Hadoop LocalFile System
• Hadoop API provides LocalFileSystem, which enable you to read data from your local file system and test your map reduce jobs.
• Best practice is to take a sample of your real data and load in to local file system and test it out.
• LocalFileSystem only work in Linux based System.

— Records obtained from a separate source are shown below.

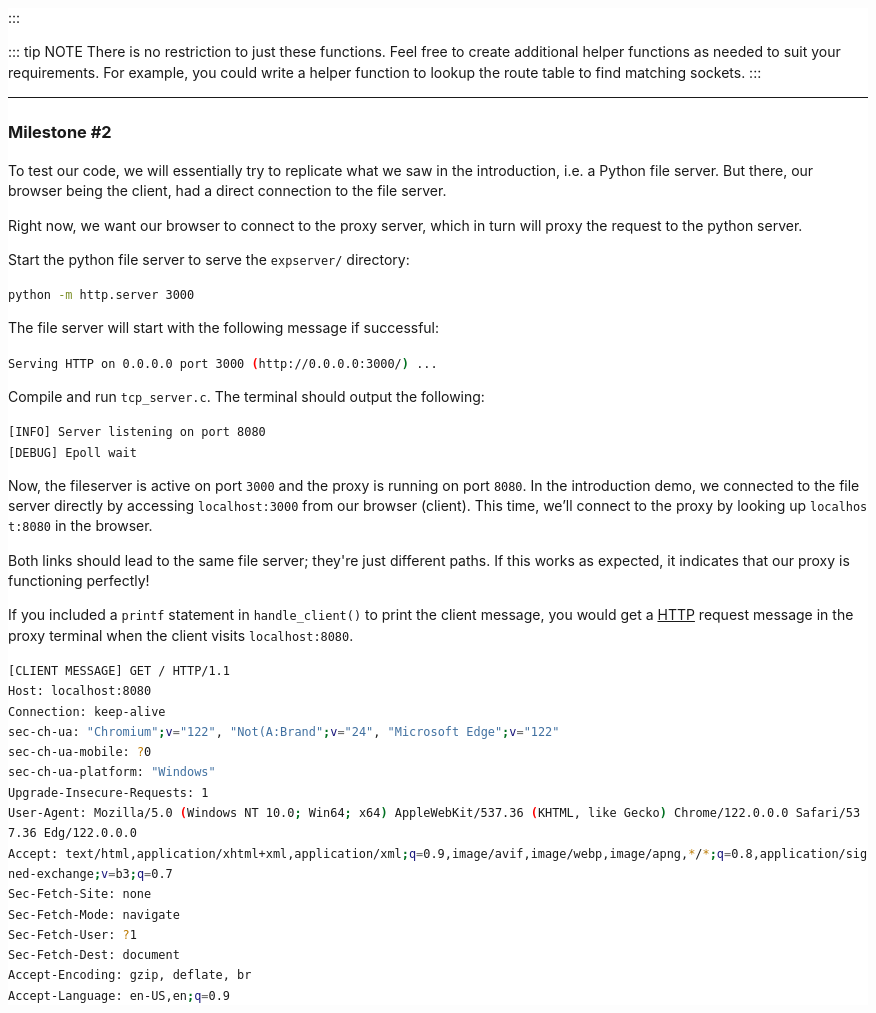 :::

::: tip NOTE
There is no restriction to just these functions. Feel free to create additional helper functions as needed to suit your requirements. For example, you could write a helper function to lookup the route table to find matching sockets.
:::

---

### Milestone #2

To test our code, we will essentially try to replicate what we saw in the introduction, i.e. a Python file server. But there, our browser being the client, had a direct connection to the file server.

Right now, we want our browser to connect to the proxy server, which in turn will proxy the request to the python server.

Start the python file server to serve the `expserver/` directory:

```bash
python -m http.server 3000
```

The file server will start with the following message if successful:

```bash
Serving HTTP on 0.0.0.0 port 3000 (http://0.0.0.0:3000/) ...
```

Compile and run `tcp_server.c`. The terminal should output the following:

```bash
[INFO] Server listening on port 8080
[DEBUG] Epoll wait
```

Now, the fileserver is active on port `3000` and the proxy is running on port `8080`. In the introduction demo, we connected to the file server directly by accessing `localhost:3000` from our browser (client). This time, we’ll connect to the proxy by looking up `localhost:8080` in the browser.

Both links should lead to the same file server; they're just different paths. If this works as expected, it indicates that our proxy is functioning perfectly!

If you included a `printf` statement in `handle_client()` to print the client message, you would get a [HTTP](https://nl.wikipedia.org/wiki/Hypertext_Transfer_Protocol) request message in the proxy terminal when the client visits `localhost:8080`.

```bash
[CLIENT MESSAGE] GET / HTTP/1.1
Host: localhost:8080
Connection: keep-alive
sec-ch-ua: "Chromium";v="122", "Not(A:Brand";v="24", "Microsoft Edge";v="122"
sec-ch-ua-mobile: ?0
sec-ch-ua-platform: "Windows"
Upgrade-Insecure-Requests: 1
User-Agent: Mozilla/5.0 (Windows NT 10.0; Win64; x64) AppleWebKit/537.36 (KHTML, like Gecko) Chrome/122.0.0.0 Safari/537.36 Edg/122.0.0.0
Accept: text/html,application/xhtml+xml,application/xml;q=0.9,image/avif,image/webp,image/apng,*/*;q=0.8,application/signed-exchange;v=b3;q=0.7
Sec-Fetch-Site: none
Sec-Fetch-Mode: navigate
Sec-Fetch-User: ?1
Sec-Fetch-Dest: document
Accept-Encoding: gzip, deflate, br
Accept-Language: en-US,en;q=0.9
```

How can I test LocalFileSystem in Windows? – A little hack
public class WindowsLocalFileSystem extends LocalFileSystem
{
public WindowsLocalFileSystem()
{
super();
}
@Override
public boolean mkdirs (
final Path path,
final FsPermission permission)
throws IOException
{
final boolean result = super.mkdirs(path);
this.setPermission(path, permission);
return result;
}
Hack Contd..
@Override
public void setPermission (
final Path path,
final FsPermission permission)
throws IOException
{
try {
super.setPermission(path, permission);
}
catch (final IOException e) {
System.err.println("Cant help it, hence ignoring IOExceptionsetting persmission for path \"" + path +
"\": " + e.getMessage());
}
}
}
How to use it?
public class StockMeanDriver extends Configured implements Tool
{
/**
* @param args
* @throws Exception
*/
public static void main(String[] args) throws Exception {
ToolRunner.run(new StockMeanDriver(), null);
}
How to use it – contd..
@Override
public int run(String[] arg0) throws Exception
{
Configuration conf = getConf();
conf.set("fs.default.name", "file:///");
conf.set("mapred.job.tracker", "local");
conf.set("fs.file.impl", "org.intellipaat.training.hadoop.fs.WindowsLocalFileSystem");
conf.set("io.serializations","org.apache.hadoop.io.serializer.JavaSerialization," +
"org.apache.hadoop.io.serializer.WritableSerialization");
Job job = new Job(conf,"Stock Mean");
job.setJarByClass(StockMeanDriver.class);
job.setMapperClass(StockMeanMapper2.class);
job.setReducerClass(StockMeanReducer2.class);
job.setMapOutputKeyClass(Text.class);
job.setMapOutputValueClass(DoubleWritable.class);
job.setOutputKeyClass(Text.class);
job.setOutputValueClass(DoubleWritable.class);
job.setInputFormatClass(TextInputFormat.class);
job.setOutputFormatClass(TextOutputFormat.class);
FileInputFormat.addInputPath(job, new Path("input"));
FileOutputFormat.setOutputPath(job, new Path("output"));
job.waitForCompletion(Boolean.TRUE);
return 0;
}}